Village Visit

Hwange National Park, Zimbabwe

The drive from Victoria Falls to Hwange passes through some traditional Shona and Ndebele (the two major tribes in Zimbabwe) villages. Mud walled huts with grass thatched roofs. People walking along the roadside. Failed corn and millet crops. Children selling melons and plums. Baboon, warthog and zebra in the bushes. Iconic African countryside.

Duncan, our Zimbabwean driver, is a political junkie. As soon as we say we are Canadian, he shocks us by saying Steven Harper. His views on Robert Mugabe are more pragmatic than idealistic. He bring peace, he says. What about prosperity, we ask. Peace is more important he argues. We ask why not both? He laughs and says we do not understand Africa.

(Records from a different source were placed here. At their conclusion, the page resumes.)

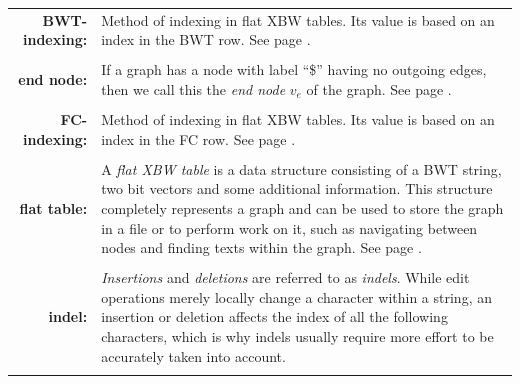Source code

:\documentclass[a4paper,12pt,twoside,BCOR=10mm]{scrbook}
\begin{document}
\begin{tabular}{r p{12cm}}
\textbf{BWT-indexing:} & Method of indexing in flat XBW tables.
Its value is based on an index in the BWT row.
See page \pageref{def:bwt_indexing}.
\\ \\

\textbf{end node:} & If a graph has a node with label “\$”
having no outgoing edges, then we call this the \textit{end node} $ v_e $ of the graph.
See page \pageref{def:end_node}.
\\ \\

\textbf{FC-indexing:} & Method of indexing in flat XBW tables.
Its value is based on an index in the FC row.
See page \pageref{def:fc_indexing}.
\\ \\

\textbf{flat table:} & A \textit{flat XBW table} is a data structure consisting of a BWT string,
two bit vectors and some additional information. This structure completely represents a graph
and can be used to store the graph in a file or to perform work on it, such as navigating between
nodes and finding texts within the graph.
See page \pageref{def:flat_table}.
\\ \\

\textbf{indel:} &
\textit{Insertions} and \textit{deletions} are referred to as \textit{indels}. While
edit operations merely locally change a character within a string, an insertion or
deletion affects the index of all the following characters, which is why indels
usually require more effort to be accurately taken into account.
\\ \\

\end{tabular}
\end{document}
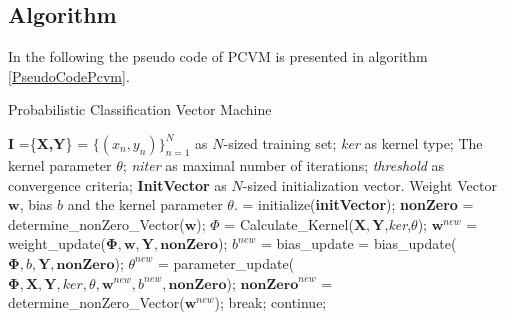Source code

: \subsection{Algorithm}\label{PcSubSecAlgo}
In the following the pseudo code of \acs{PCVM} is presented in algorithm \ref{PseudoCodePcvm}.
\begin{algorithm}[H]
	\caption{Probabilistic Classification Vector Machine}\label{PseudoCodePcvm}	
	\begin{algorithmic}[1]
		\Require $\mathbf{I}$ =\{\textbf{X,Y}\} = $\{(x_n,y_n)\}_{n=1}^{N}$ as $N$-sized training set;
		\textit{ker} as kernel type; The kernel parameter $\theta$; \textit{niter} as maximal number of iterations; \textit{threshold} as convergence criteria; \textbf{InitVector} as $N$-sized initialization vector.
		\Ensure Weight Vector $\mathbf{w}$, bias $b$ and the kernel parameter $\theta$.
		\State	[$\mathbf{w},b$] = initialize(\textbf{initVector});
		\State \textbf{nonZero} = determine\_nonZero\_Vector($\mathbf{w}$); 
			\State $\Phi$ = Calculate\_Kernel($\mathbf{X,Y}$,\textit{ker},$\theta$); 
			\State $\mathbf{w}^{new}$ = weight\_update($\mathbf{\Phi,w,Y,nonZero}$);  
			\State $b^{new}$ = bias\_update = bias\_update($\mathbf{\Phi},b,\mathbf{Y,nonZero}$);
			\State $\theta^{new}$ = parameter\_update($\mathbf{\Phi,X,Y},\mathit{ker},\theta,\mathbf{w}^{new},b^{new},\mathbf{nonZero}$);
			\State $\mathbf{nonZero}^{new}$ = determine\_nonZero\_Vector($\mathbf{w}^{new}$);
					\State break;
				\Else
					\State continue;
				\EndIf
		\EndFor
	\end{algorithmic}
\end{algorithm}
\\

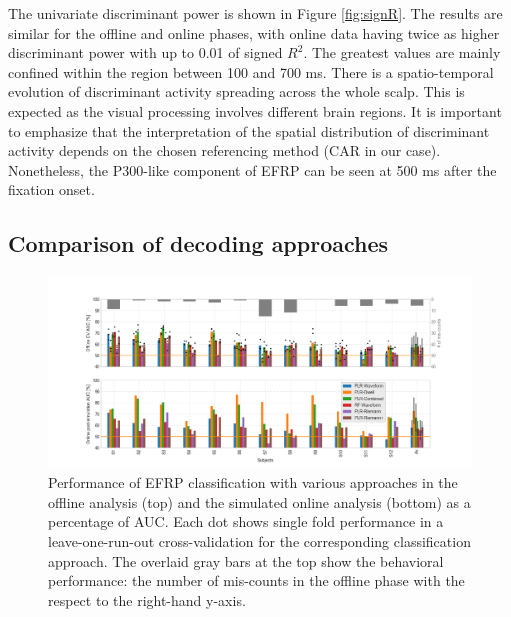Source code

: \documentclass[12pt]{iopart}
\begin{document}
The univariate discriminant power is shown in Figure \ref{fig:signR}.
The results are similar for the offline and online phases, with online data having twice
as higher discriminant power with up to 0.01 of signed $R^2$.
The greatest values are mainly confined within the region between 100 and 700 ms.
There is a spatio-temporal evolution of discriminant activity spreading across the whole scalp. This is expected as the visual processing involves different brain regions. It is important to emphasize that the interpretation of the spatial distribution of discriminant activity depends on the chosen referencing method (CAR in our case). Nonetheless, the P300-like component of EFRP can be seen at 500 ms
after the fixation onset.



\subsection{Comparison of decoding approaches}
\label{sec:class}

\begin{figure}[!t]
    \includegraphics[trim={3cm 0cm 2cm 0cm},clip,width=1.1\columnwidth]{../images/Classification12_FixDurSep.png}
    \caption{Performance of EFRP classification with various approaches in the offline analysis (top)
    and the simulated online analysis (bottom) as a percentage of AUC.
    Each dot shows single fold performance
    in a leave-one-run-out cross-validation for the corresponding classification approach.
    The overlaid gray bars at the top show the behavioral performance:
    the number of mis-counts in the offline phase with the respect to the right-hand y-axis.}
\label{fig:classAll}
\end{figure}
\end{document}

Three hours on the highway, then another two on dirt roads, finally arriving at Davidson’s Camp in Hwange National Park. Staff greet us with cold drinks and moist, cool, fragrant towels to quench our thirst and wipe the dirt from our faces. Ahhhhhh….

Hwange is known for its large number of elephants. Lion as well. We see both on our second day.

The lionesses are first, about a dozen of them, lying on the sand track that constitutes a road. It is softer and, in the early morning, warmer than the surrounding grass. As our truck approaches, they get up and slowly move away, along the track. After a half hour or so they hang right into the grass and disappear. Poof, they are gone!

The elephants show up at camp, just after lunch. We see them as we are walking to our tent. They are moving quickly, in a line, toward the water hole in front of the main tent. We move quickly as well, cameras in hand, to the roof-top deck of the main tent. A perfect place to watch them frolicking in the mud and water. All sizes: large, medium, small and tiny. About 30 of them. Soon they move away into the grass and poof, they too are gone.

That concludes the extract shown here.